___ Given data

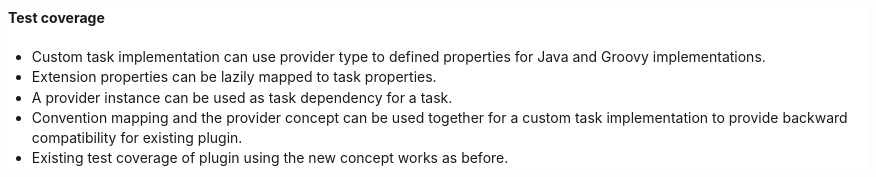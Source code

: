 #### Test coverage

* Custom task implementation can use provider type to defined properties for Java and Groovy implementations.
* Extension properties can be lazily mapped to task properties.
* A provider instance can be used as task dependency for a task.
* Convention mapping and the provider concept can be used together for a custom task implementation to provide backward compatibility for existing plugin.
* Existing test coverage of plugin using the new concept works as before.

______

#### Prompt:
Return the count of lines in the entries above that include the word "plugin", without any added text.

#### Reply:
2